• Data for review
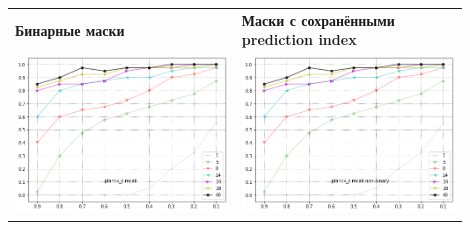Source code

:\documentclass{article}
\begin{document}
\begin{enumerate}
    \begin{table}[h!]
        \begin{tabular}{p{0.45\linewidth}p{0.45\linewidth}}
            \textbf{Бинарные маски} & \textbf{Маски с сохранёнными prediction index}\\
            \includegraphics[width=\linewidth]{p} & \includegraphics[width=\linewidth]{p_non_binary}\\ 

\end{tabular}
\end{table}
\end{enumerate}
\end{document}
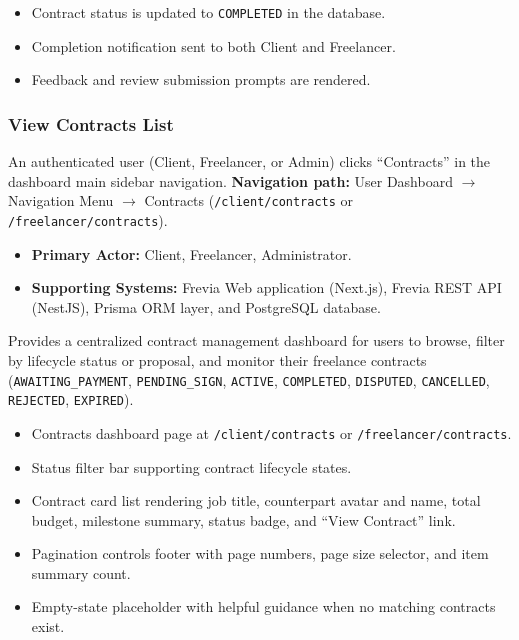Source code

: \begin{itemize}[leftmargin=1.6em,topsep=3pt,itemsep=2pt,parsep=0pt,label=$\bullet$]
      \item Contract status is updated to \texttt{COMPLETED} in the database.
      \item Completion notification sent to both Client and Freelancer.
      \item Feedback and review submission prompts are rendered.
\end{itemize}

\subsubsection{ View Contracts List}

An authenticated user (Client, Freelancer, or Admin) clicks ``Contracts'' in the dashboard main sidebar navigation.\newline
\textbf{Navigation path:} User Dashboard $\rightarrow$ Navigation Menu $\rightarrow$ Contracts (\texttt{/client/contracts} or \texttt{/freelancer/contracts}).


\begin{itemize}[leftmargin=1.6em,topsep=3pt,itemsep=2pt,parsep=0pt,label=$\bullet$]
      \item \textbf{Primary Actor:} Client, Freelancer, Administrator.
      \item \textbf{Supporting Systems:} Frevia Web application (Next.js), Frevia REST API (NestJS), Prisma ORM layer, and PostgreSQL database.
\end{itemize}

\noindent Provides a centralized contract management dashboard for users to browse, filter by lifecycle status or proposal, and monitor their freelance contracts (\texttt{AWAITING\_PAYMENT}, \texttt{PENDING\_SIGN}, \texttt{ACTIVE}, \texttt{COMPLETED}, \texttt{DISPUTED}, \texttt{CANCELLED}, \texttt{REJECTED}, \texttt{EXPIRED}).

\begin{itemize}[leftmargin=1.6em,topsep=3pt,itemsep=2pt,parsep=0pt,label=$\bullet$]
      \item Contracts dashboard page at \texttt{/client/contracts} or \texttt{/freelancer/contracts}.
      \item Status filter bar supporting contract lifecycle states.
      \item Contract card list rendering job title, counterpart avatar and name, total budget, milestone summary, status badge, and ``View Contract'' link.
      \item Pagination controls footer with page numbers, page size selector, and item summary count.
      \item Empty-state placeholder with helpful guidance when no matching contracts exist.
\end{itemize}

---

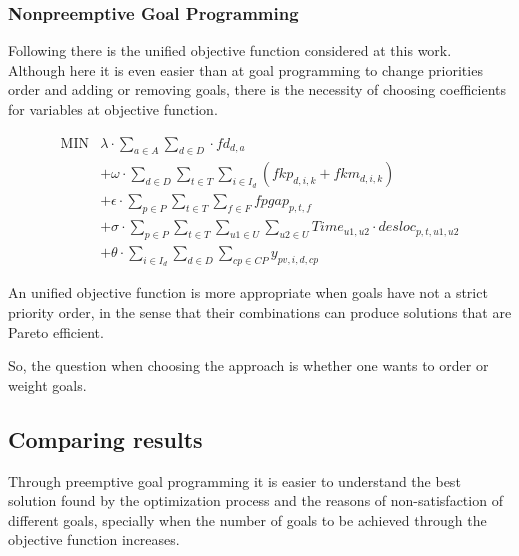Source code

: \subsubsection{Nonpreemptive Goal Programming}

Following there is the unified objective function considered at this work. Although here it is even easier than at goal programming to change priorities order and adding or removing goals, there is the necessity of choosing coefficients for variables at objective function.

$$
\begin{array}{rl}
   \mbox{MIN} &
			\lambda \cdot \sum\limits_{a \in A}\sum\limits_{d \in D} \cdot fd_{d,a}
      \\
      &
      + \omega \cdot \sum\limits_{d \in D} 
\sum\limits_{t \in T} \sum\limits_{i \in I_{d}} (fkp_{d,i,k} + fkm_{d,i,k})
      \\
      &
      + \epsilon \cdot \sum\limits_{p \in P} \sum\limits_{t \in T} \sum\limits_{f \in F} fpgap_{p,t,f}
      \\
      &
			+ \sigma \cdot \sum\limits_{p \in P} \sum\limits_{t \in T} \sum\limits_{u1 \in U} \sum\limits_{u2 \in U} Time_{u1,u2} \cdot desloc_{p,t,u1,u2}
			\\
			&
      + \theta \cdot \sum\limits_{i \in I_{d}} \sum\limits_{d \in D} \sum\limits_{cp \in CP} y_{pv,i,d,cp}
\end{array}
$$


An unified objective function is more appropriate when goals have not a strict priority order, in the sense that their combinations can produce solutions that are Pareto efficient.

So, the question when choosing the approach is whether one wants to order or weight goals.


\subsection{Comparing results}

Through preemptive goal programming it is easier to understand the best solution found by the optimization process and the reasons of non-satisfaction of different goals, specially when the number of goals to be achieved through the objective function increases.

---

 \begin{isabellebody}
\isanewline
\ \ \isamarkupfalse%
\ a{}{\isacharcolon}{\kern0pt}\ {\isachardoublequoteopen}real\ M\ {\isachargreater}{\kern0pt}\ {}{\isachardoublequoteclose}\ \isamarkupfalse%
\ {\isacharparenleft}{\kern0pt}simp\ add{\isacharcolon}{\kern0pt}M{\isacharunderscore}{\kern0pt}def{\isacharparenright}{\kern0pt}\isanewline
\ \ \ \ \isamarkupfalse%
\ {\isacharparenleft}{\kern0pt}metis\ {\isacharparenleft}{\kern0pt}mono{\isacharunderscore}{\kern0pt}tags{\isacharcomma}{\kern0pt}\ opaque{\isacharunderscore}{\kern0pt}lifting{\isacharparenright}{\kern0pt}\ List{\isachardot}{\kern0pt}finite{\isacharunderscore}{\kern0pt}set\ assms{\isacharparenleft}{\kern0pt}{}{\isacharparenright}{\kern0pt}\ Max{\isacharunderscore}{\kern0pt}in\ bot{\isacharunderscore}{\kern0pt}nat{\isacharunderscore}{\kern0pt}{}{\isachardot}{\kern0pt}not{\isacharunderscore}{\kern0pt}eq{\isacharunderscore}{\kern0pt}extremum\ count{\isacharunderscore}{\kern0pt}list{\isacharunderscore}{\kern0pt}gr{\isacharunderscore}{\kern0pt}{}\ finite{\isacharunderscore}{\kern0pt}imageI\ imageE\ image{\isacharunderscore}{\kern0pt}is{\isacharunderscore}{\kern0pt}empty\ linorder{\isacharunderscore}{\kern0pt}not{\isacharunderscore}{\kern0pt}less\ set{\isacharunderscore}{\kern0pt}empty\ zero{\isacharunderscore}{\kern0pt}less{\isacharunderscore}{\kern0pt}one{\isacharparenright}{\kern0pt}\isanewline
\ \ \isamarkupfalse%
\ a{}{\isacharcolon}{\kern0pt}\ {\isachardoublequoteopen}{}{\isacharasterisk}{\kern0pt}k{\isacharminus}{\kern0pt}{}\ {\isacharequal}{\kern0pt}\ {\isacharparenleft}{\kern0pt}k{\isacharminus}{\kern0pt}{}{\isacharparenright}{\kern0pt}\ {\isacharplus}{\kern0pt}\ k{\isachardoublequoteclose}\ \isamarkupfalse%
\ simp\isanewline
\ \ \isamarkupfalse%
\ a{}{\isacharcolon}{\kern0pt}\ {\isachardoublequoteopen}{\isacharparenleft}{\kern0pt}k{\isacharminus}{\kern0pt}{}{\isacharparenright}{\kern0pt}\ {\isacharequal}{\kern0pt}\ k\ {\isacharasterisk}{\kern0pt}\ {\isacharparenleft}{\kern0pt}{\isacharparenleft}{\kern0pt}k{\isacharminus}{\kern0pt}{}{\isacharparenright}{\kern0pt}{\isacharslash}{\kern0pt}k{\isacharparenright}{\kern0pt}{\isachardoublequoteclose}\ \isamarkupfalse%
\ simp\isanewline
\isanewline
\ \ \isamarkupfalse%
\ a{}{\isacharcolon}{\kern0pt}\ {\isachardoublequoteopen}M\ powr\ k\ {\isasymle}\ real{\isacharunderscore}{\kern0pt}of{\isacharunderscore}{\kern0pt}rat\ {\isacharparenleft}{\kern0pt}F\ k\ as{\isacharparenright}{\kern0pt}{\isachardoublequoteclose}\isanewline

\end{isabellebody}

• Directions
Tally how many lines of the material contain the word "filter". The answer must be the number and nothing else.

• Exercise output
2